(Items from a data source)
■ ■ ■ ■ ■

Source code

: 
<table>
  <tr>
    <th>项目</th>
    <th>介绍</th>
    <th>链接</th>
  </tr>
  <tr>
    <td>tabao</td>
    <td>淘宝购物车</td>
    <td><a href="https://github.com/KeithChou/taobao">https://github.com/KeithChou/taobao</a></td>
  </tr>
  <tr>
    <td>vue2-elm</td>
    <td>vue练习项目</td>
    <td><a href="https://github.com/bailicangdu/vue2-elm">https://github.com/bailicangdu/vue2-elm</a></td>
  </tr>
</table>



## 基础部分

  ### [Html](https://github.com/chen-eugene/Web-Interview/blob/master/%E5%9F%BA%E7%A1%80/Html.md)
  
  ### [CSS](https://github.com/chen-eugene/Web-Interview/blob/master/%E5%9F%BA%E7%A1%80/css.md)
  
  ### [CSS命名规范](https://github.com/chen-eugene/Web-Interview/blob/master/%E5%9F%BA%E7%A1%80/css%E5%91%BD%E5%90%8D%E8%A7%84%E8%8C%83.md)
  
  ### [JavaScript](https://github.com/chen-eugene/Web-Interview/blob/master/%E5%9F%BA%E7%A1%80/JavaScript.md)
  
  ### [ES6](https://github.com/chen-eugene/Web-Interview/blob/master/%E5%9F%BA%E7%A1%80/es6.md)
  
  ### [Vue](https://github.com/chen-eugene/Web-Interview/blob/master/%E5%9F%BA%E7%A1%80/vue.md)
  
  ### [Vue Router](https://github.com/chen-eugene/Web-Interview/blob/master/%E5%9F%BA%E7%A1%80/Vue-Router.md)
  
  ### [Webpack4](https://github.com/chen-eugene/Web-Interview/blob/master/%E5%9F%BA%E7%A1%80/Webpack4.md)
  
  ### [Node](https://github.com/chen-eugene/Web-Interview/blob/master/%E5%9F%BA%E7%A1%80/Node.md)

■ ■ ■ ■ ■

→ **Exercise goal**:
If a line of the records above holds the word "blob", show it.

→ **Written solution**:
  ### [Html](https://github.com/chen-eugene/Web-Interview/blob/master/%E5%9F%BA%E7%A1%80/Html.md)
  ### [CSS](https://github.com/chen-eugene/Web-Interview/blob/master/%E5%9F%BA%E7%A1%80/css.md)
  ### [CSS命名规范](https://github.com/chen-eugene/Web-Interview/blob/master/%E5%9F%BA%E7%A1%80/css%E5%91%BD%E5%90%8D%E8%A7%84%E8%8C%83.md)
  ### [JavaScript](https://github.com/chen-eugene/Web-Interview/blob/master/%E5%9F%BA%E7%A1%80/JavaScript.md)
  ### [ES6](https://github.com/chen-eugene/Web-Interview/blob/master/%E5%9F%BA%E7%A1%80/es6.md)
  ### [Vue](https://github.com/chen-eugene/Web-Interview/blob/master/%E5%9F%BA%E7%A1%80/vue.md)
  ### [Vue Router](https://github.com/chen-eugene/Web-Interview/blob/master/%E5%9F%BA%E7%A1%80/Vue-Router.md)
  ### [Webpack4](https://github.com/chen-eugene/Web-Interview/blob/master/%E5%9F%BA%E7%A1%80/Webpack4.md)
  ### [Node](https://github.com/chen-eugene/Web-Interview/blob/master/%E5%9F%BA%E7%A1%80/Node.md)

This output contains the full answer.